■ **Stored data entries**:
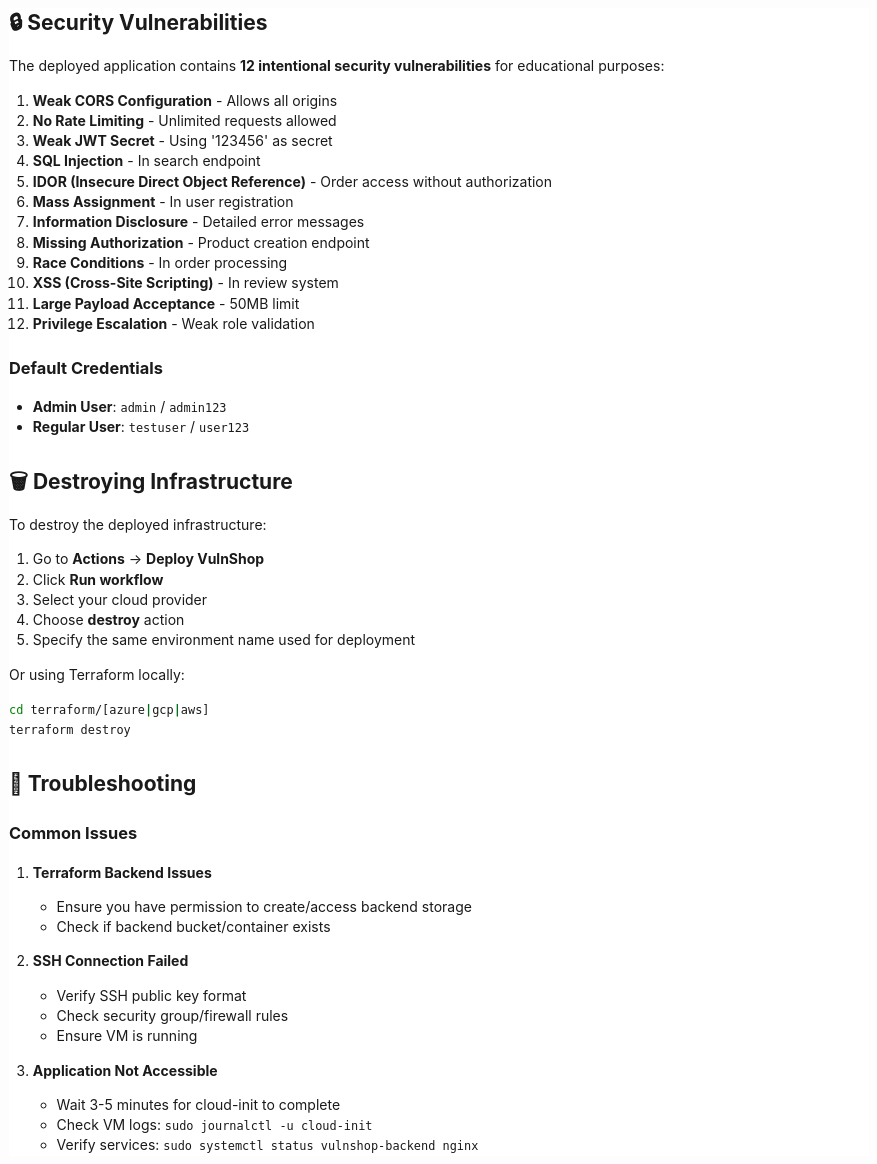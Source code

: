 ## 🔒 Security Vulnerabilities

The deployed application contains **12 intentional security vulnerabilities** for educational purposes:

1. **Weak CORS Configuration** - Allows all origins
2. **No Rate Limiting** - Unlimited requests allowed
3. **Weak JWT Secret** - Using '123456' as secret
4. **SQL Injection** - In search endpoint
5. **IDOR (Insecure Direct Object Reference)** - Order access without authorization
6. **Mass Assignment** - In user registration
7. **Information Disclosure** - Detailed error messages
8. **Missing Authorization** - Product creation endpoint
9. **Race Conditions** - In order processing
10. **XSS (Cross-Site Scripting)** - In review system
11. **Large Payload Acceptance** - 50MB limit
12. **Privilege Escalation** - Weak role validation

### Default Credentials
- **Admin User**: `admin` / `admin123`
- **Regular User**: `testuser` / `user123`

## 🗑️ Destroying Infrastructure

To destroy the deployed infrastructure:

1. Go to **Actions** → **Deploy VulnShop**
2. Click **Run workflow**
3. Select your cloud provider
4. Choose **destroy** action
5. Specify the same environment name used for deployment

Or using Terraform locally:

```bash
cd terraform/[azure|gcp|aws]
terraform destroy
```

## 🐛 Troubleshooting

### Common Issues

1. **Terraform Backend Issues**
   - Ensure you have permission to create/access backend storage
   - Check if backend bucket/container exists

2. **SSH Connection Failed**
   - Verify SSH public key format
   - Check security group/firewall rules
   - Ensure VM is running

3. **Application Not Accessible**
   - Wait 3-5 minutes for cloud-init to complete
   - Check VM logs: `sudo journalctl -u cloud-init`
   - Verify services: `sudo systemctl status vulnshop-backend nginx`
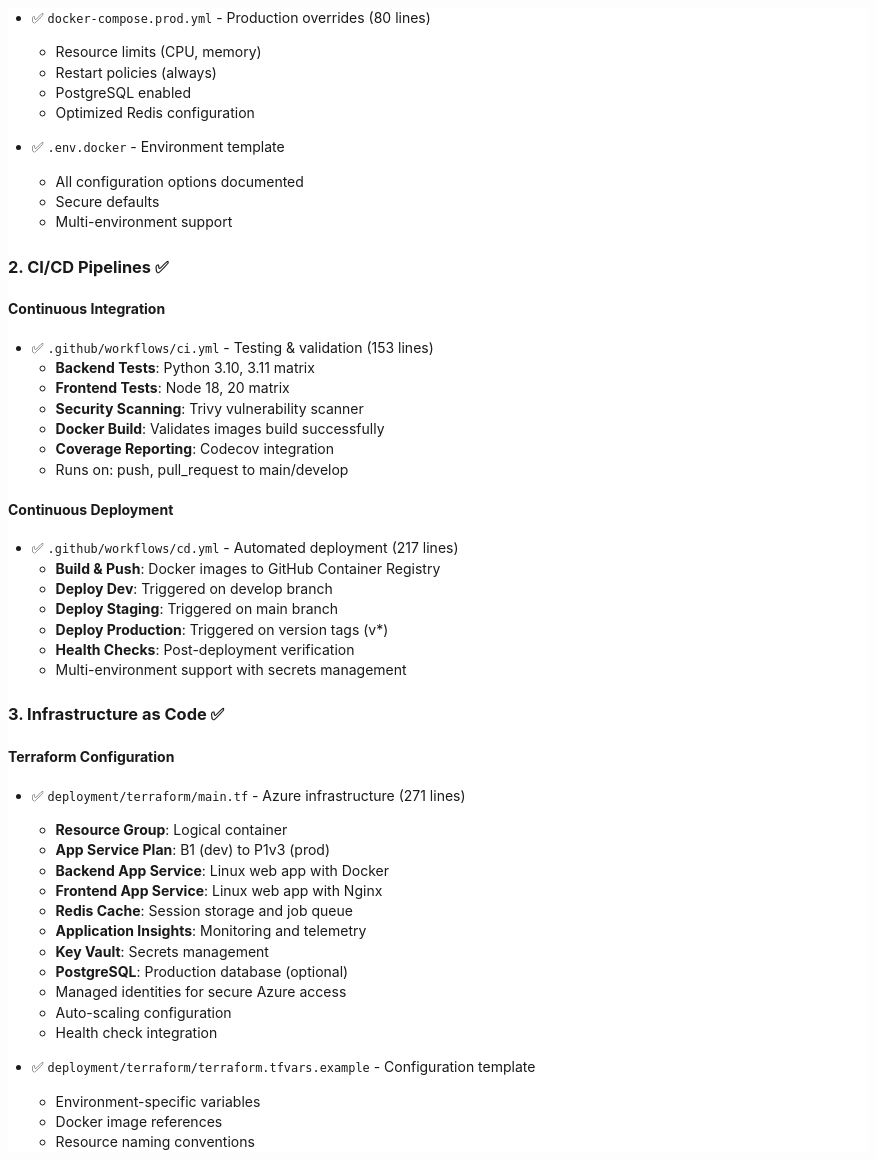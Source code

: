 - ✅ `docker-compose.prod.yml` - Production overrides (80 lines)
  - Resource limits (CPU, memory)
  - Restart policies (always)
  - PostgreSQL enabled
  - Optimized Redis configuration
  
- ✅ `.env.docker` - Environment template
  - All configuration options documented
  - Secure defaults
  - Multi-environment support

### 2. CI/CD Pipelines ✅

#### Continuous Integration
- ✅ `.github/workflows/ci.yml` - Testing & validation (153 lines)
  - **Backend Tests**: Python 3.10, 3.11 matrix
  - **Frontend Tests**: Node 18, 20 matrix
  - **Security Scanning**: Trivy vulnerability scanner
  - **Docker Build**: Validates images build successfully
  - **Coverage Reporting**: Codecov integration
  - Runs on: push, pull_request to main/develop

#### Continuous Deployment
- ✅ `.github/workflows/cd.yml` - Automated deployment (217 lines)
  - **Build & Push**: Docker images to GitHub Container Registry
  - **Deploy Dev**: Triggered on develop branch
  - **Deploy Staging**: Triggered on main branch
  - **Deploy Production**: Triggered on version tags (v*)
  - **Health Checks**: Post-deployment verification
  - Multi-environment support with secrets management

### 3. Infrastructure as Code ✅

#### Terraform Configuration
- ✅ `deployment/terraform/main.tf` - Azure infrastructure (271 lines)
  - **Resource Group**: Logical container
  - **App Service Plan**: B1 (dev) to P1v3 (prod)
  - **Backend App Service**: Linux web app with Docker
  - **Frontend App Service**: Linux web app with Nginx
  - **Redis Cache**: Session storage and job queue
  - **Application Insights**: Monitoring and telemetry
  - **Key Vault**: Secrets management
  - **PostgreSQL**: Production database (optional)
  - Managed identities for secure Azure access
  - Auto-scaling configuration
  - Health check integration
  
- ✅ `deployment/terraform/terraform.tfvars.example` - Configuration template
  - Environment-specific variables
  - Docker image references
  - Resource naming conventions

---

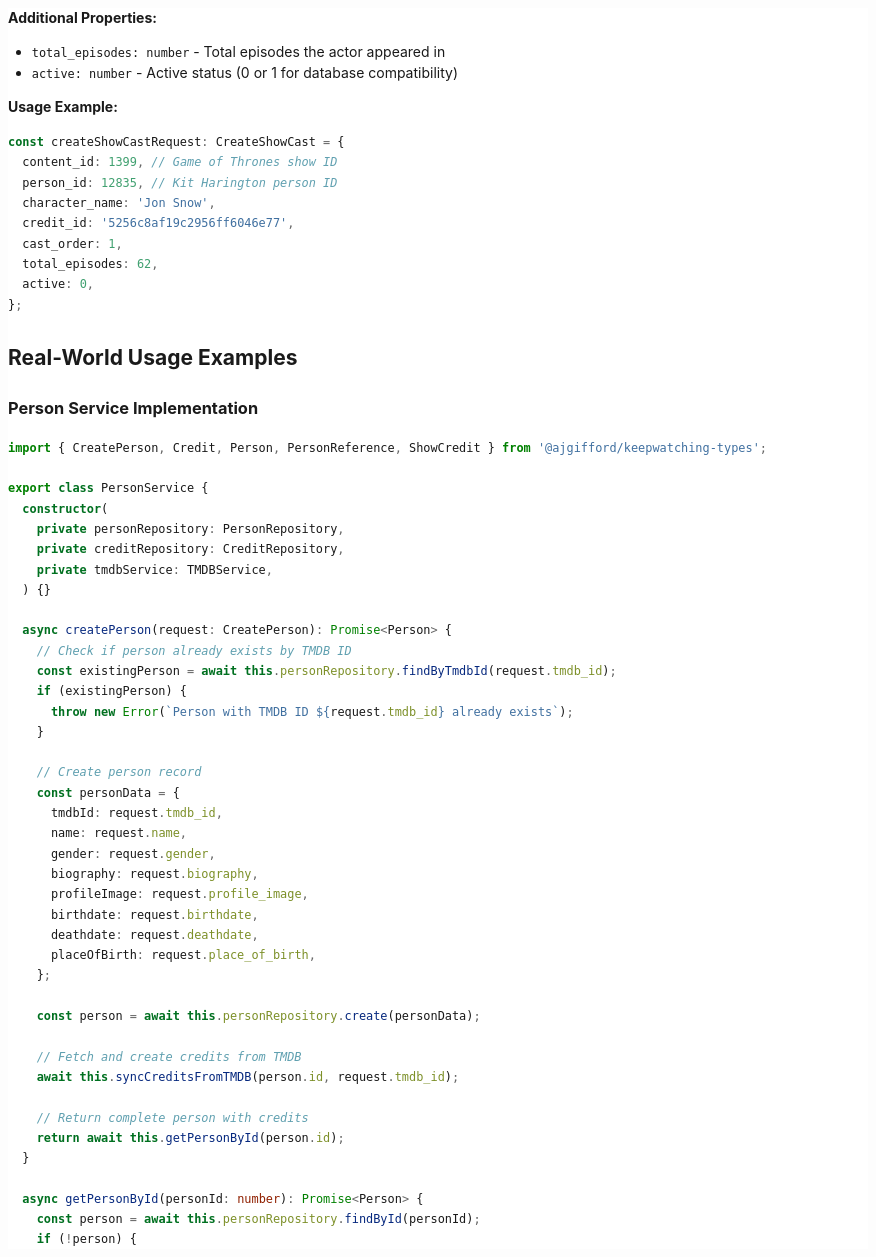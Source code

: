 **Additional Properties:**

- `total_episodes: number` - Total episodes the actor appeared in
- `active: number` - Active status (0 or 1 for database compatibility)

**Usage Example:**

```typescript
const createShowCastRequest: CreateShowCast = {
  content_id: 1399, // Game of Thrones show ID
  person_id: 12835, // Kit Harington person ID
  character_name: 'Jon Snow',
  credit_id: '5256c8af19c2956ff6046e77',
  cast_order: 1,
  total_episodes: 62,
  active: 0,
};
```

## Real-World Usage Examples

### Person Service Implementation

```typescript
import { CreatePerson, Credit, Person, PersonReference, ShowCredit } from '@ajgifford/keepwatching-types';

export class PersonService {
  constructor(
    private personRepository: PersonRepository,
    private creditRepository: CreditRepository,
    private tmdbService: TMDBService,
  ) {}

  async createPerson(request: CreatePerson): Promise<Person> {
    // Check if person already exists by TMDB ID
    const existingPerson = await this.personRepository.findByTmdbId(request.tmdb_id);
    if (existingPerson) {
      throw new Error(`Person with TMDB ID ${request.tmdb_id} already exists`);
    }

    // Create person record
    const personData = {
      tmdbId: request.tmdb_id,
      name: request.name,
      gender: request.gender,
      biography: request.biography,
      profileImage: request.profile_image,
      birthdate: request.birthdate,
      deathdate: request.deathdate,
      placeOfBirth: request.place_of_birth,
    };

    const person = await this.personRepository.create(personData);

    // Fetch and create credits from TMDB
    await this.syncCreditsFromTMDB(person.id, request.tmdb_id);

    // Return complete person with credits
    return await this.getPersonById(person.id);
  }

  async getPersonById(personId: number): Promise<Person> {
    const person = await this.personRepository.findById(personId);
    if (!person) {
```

==

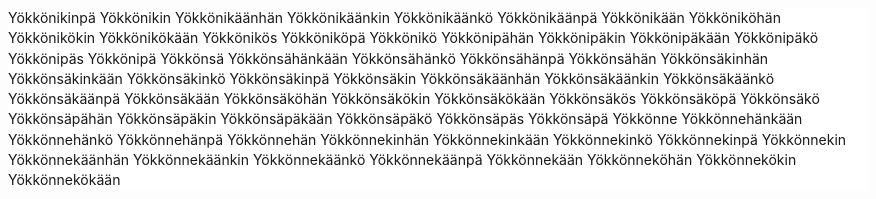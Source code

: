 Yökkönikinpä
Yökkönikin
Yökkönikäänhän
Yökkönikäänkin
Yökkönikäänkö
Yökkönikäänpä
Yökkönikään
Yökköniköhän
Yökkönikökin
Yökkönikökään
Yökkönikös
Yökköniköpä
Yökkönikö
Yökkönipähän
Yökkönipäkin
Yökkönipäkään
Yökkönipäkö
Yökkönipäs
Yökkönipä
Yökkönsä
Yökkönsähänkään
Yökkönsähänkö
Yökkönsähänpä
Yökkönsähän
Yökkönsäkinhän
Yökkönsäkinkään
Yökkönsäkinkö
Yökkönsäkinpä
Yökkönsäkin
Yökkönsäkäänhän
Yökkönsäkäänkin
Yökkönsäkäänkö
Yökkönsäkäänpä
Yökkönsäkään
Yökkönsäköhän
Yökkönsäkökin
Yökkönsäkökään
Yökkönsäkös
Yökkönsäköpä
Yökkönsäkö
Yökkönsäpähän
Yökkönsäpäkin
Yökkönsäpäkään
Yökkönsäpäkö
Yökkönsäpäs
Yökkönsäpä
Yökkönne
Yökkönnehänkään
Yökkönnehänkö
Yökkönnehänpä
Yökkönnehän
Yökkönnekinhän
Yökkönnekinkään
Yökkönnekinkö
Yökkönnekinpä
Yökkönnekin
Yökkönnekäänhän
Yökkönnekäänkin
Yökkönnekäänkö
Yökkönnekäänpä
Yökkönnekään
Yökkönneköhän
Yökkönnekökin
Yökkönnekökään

■ **Problem to solve**:
Which lines of the data include the word "Redis"? Copy each one.

■ **Answer space**:
  - Optimized Redis configuration
  - **Redis Cache**: Session storage and job queue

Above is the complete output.